Coastal and Intertidal Zone Archaeology Network is a bit of a mouthful, but Alex Bellisario explained what the project is all about to Coastwise members.
The aim is to record disappearing coastal archaeology, and the need was recognised after the 2013/4 winter storms, when significant coastal erosion caused the loss of both ancient and modern assets.
This is a well-organised initiative, funded by a number of bodies such as the HLF, Historic England, Crown Estates, and the National Trust, and hosted by Museum of London Archaeology (MOLA).
It has 6 staff spread between York, Portsmouth and London, and has recruited 1900 local surveyors.
The methodology relies on trained local enthusiasts using their local knowledge, and acting as surveyors with standardised record sheets.

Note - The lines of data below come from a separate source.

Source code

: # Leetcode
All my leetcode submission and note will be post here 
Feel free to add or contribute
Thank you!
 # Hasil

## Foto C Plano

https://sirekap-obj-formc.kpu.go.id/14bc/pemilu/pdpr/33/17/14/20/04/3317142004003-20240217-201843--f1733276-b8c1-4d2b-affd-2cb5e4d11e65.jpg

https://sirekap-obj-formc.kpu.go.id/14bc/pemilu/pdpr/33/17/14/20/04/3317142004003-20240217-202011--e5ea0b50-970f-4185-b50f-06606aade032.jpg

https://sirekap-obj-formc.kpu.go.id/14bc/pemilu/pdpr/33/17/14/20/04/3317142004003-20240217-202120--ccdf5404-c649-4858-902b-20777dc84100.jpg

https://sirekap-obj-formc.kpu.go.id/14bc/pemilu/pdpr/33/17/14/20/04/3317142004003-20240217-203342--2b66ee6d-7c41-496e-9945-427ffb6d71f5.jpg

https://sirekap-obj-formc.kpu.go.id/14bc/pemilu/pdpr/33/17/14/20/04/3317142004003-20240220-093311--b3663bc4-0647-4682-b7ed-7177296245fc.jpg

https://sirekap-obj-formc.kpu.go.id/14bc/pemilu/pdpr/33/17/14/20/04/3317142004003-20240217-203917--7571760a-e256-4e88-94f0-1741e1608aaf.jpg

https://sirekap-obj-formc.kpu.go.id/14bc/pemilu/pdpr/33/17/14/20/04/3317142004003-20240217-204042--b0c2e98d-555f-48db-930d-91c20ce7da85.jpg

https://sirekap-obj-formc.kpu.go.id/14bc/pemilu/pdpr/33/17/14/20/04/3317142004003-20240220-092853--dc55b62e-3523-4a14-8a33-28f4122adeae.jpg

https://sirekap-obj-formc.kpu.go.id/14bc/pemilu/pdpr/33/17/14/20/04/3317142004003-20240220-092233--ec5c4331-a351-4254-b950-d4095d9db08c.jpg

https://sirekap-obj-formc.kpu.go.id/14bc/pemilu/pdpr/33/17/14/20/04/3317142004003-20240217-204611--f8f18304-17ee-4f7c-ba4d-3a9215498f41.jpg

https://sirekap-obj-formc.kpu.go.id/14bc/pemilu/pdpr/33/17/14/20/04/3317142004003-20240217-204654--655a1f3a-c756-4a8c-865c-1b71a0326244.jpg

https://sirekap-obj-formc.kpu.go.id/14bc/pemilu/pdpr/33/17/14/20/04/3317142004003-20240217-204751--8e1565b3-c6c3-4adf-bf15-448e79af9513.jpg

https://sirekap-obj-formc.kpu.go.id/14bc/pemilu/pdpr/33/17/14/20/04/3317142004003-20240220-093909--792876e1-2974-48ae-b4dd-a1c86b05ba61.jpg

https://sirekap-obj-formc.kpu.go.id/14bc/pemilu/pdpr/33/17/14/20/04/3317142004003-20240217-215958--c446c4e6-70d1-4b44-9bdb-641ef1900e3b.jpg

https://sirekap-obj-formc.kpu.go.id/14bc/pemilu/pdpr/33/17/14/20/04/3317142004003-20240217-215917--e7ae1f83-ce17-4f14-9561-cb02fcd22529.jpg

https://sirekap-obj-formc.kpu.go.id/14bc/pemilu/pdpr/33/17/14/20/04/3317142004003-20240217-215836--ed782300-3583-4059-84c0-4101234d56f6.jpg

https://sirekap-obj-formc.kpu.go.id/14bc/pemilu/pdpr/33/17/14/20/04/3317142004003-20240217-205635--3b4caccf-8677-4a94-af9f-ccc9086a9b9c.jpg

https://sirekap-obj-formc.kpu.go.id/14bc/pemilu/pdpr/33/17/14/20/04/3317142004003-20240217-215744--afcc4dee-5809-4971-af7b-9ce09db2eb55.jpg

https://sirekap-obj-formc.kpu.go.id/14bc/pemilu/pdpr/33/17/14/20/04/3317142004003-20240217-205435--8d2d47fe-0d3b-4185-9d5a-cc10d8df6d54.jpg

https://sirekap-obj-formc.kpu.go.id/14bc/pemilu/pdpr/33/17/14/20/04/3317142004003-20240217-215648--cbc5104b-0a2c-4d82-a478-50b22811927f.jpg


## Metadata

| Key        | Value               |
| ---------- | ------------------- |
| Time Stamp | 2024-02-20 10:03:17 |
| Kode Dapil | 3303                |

Alex illustrated a number of case studies in the SW area to demonstrate the scope of interest, from a prehistoric submerged forest at Porlock, to a disintegrating Second World War minesweeper in Chichester Harbour.
The Porlock forest involved mapping the tree stumps as successive gales moved the sand covering them, while the WW2 minesweeper needed recording by photo, sketch and measurement (pictured R).
Techniques such as compiling 3D images from a number of photos, using computers, are used to provide comparative views over time to show up erosion and damage to features (pictured R).
A chance find can lead to a much bigger discovery. Shards of Roman pottery which were assembled into part of a complete pot (Pictured R) led to a large roman site in the area, previously unknown.
Alex has probably recruited more surveyors from Coastwise ranks as a result of her enthusiastic and very interesting presentation.